» **Directions for this task**: Output every record again so that it matches the original word for word.

» **Provided entries**:
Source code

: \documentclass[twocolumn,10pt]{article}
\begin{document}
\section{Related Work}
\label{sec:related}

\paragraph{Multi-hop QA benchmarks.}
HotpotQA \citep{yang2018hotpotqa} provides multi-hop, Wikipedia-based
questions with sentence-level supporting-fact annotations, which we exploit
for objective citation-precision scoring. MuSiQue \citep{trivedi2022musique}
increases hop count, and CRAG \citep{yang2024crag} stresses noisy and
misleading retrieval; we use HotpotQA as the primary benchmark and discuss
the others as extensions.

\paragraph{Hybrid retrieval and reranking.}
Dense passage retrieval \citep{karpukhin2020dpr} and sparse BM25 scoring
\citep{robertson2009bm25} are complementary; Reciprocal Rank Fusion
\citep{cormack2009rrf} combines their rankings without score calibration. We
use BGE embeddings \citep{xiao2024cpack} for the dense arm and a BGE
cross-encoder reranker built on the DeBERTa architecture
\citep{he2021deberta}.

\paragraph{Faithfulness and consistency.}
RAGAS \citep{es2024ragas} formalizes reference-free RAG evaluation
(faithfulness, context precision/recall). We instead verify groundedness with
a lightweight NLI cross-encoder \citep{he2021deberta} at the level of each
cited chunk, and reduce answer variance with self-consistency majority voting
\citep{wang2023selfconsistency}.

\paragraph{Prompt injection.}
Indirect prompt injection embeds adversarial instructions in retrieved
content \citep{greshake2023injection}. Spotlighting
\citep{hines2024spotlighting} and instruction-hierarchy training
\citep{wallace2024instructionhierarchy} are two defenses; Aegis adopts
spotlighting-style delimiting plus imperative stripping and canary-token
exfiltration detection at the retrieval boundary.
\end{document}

» **Answer area**:
Source code

: \documentclass[twocolumn,10pt]{article}
\begin{document}
\section{Related Work}
\label{sec:related}

\paragraph{Multi-hop QA benchmarks.}
HotpotQA \citep{yang2018hotpotqa} provides multi-hop, Wikipedia-based
questions with sentence-level supporting-fact annotations, which we exploit
for objective citation-precision scoring. MuSiQue \citep{trivedi2022musique}
increases hop count, and CRAG \citep{yang2024crag} stresses noisy and
misleading retrieval; we use HotpotQA as the primary benchmark and discuss
the others as extensions.

\paragraph{Hybrid retrieval and reranking.}
Dense passage retrieval \citep{karpukhin2020dpr} and sparse BM25 scoring
\citep{robertson2009bm25} are complementary; Reciprocal Rank Fusion
\citep{cormack2009rrf} combines their rankings without score calibration. We
use BGE embeddings \citep{xiao2024cpack} for the dense arm and a BGE
cross-encoder reranker built on the DeBERTa architecture
\citep{he2021deberta}.

\paragraph{Faithfulness and consistency.}
RAGAS \citep{es2024ragas} formalizes reference-free RAG evaluation
(faithfulness, context precision/recall). We instead verify groundedness with
a lightweight NLI cross-encoder \citep{he2021deberta} at the level of each
cited chunk, and reduce answer variance with self-consistency majority voting
\citep{wang2023selfconsistency}.

\paragraph{Prompt injection.}
Indirect prompt injection embeds adversarial instructions in retrieved
content \citep{greshake2023injection}. Spotlighting
\citep{hines2024spotlighting} and instruction-hierarchy training
\citep{wallace2024instructionhierarchy} are two defenses; Aegis adopts
spotlighting-style delimiting plus imperative stripping and canary-token
exfiltration detection at the retrieval boundary.
\end{document}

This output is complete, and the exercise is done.